[
https://issues.apache.org/jira/browse/CASSANDRA-2405?page=com.atlassian.jira.plugin.system.issuetabpanels:comment-tabpanel&focusedCommentId=13055507#comment-13055507
]
Sylvain Lebresne commented on CASSANDRA-2405:
---------------------------------------------
I'm sorry but I still think we are still returning the wrong number to the
user. To be clear, this is nothing against the code of the patch itself, I just
think that given the way repair works, it is not so simple to have a "time
since last successful repair".
The "unit" of a repair is for a given keyspace, column family and range.
Because of that, I don't think we can return a single "time since last
successful repair" for a given keyspace and column family. It has to include
the range somehow. Granted, so far a nodetool repair repairs all the ranges of
the node you launch it on, but I don't think this should be the case
(CASSANDRA-2610). Moreover, even now, one of the range can fail without the
other. So returning only one number for all ranges is wrong.

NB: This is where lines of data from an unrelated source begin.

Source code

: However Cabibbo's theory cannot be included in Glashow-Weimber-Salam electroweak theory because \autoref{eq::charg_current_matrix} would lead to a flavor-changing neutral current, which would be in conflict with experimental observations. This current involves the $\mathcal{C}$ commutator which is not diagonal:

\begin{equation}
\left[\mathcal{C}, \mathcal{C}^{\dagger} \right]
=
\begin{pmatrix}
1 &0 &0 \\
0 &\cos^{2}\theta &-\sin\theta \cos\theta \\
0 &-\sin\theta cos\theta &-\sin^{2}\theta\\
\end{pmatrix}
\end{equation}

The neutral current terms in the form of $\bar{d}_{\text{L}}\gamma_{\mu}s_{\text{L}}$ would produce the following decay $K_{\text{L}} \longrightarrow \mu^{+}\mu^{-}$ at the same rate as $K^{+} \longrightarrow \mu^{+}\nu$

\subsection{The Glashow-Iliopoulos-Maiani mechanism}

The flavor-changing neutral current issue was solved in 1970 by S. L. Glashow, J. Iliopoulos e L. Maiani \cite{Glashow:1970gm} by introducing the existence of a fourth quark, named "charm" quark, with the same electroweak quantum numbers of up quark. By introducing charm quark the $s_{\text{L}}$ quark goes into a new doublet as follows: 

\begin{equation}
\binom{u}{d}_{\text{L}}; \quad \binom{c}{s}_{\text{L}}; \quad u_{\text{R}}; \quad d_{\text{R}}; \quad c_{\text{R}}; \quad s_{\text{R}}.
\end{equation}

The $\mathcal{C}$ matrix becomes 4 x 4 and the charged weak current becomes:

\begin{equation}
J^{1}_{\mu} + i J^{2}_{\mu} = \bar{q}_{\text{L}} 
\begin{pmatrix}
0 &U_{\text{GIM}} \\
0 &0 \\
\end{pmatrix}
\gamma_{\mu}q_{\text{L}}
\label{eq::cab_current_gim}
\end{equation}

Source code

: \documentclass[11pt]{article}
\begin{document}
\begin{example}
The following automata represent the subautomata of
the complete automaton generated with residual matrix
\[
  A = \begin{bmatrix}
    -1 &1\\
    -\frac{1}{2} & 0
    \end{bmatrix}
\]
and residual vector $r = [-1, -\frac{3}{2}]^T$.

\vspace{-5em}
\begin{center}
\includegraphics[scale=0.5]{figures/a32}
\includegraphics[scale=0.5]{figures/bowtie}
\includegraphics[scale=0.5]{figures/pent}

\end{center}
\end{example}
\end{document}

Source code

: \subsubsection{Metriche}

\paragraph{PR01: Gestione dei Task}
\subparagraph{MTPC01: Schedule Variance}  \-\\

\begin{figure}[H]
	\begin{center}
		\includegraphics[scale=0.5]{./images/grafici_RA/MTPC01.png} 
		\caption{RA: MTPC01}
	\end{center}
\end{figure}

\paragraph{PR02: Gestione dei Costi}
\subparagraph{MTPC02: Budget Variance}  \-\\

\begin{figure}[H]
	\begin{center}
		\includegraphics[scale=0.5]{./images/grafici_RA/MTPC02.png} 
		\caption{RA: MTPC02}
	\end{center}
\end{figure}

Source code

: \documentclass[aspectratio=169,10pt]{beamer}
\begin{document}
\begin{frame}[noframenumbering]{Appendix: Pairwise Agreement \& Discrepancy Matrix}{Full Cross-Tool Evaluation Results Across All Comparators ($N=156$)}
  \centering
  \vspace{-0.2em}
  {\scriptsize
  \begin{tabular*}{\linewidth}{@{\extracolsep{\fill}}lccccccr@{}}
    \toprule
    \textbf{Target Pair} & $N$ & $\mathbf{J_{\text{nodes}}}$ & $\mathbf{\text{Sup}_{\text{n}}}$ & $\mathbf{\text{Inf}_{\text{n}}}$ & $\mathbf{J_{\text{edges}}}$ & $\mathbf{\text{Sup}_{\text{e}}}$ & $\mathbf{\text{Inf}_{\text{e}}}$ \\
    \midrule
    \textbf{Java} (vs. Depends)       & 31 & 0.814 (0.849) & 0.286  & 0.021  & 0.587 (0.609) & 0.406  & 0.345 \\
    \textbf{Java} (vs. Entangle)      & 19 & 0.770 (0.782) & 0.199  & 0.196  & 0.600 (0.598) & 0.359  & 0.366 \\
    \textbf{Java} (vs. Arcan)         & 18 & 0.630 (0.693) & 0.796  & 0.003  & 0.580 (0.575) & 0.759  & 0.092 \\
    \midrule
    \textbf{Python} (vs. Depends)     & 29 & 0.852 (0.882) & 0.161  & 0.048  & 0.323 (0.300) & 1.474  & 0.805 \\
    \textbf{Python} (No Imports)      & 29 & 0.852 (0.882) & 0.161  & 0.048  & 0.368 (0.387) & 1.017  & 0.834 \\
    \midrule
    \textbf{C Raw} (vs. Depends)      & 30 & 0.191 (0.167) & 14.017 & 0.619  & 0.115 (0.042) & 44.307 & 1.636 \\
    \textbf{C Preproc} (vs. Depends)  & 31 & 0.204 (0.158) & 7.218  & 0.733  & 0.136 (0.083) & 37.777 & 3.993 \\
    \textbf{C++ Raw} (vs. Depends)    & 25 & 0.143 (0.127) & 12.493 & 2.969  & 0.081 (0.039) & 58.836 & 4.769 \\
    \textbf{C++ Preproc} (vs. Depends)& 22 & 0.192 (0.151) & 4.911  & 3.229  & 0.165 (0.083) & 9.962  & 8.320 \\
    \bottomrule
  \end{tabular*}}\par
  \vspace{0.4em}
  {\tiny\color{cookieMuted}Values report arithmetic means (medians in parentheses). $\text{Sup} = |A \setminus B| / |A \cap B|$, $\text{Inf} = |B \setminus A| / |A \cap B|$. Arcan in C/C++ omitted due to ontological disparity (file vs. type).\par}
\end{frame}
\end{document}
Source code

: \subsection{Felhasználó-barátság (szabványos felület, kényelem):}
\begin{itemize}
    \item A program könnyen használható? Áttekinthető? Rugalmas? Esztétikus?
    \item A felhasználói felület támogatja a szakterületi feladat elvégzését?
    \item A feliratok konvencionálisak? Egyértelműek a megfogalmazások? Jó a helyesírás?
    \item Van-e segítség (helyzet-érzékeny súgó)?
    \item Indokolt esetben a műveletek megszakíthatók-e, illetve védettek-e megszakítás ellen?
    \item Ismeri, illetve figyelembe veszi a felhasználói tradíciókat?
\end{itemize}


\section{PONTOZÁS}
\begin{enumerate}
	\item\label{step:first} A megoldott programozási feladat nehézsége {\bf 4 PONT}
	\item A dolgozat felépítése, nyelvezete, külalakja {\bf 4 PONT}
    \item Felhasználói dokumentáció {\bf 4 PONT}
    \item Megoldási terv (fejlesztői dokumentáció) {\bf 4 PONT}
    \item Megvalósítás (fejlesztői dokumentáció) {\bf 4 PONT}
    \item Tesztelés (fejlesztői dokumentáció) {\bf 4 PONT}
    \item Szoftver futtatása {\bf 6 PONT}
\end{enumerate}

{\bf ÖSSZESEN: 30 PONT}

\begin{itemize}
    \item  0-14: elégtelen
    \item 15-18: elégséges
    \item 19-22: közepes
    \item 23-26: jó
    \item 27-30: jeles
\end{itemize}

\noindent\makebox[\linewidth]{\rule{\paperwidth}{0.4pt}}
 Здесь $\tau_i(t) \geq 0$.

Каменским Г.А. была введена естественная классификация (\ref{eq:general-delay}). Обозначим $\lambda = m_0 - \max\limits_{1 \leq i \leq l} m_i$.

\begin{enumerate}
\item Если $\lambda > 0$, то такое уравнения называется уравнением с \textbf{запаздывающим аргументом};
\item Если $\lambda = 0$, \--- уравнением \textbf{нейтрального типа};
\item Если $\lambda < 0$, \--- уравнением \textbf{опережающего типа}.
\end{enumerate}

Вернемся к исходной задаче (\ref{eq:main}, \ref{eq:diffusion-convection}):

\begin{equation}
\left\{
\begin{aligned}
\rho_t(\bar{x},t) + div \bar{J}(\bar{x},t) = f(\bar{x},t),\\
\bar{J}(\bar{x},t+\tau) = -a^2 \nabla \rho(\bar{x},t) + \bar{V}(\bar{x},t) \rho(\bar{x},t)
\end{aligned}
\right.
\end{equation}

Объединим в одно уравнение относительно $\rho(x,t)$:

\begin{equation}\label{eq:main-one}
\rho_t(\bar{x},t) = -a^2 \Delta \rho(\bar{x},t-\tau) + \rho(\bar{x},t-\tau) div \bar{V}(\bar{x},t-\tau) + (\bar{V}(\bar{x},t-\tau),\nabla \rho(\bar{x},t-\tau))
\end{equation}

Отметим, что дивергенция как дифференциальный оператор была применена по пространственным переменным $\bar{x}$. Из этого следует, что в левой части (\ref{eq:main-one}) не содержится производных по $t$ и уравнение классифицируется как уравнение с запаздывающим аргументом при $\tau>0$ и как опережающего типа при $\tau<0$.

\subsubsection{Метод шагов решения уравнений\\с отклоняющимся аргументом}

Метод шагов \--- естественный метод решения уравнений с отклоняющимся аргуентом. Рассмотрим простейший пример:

The other problem is: I'm not convinced that recording the information only on
the node coordinating the repair is necessarily super helpful. When you start a
repair a node, you will also repair its neighbor (for only the range they
share), so recording the time only on the initial node on which the nodetool
command was connected is random, and will convey the idea that repair should be
started for every range on every node (while I strongly thing that the short
term goal should be to make it easy to NOT do that -- CASSANDRA-2610 again).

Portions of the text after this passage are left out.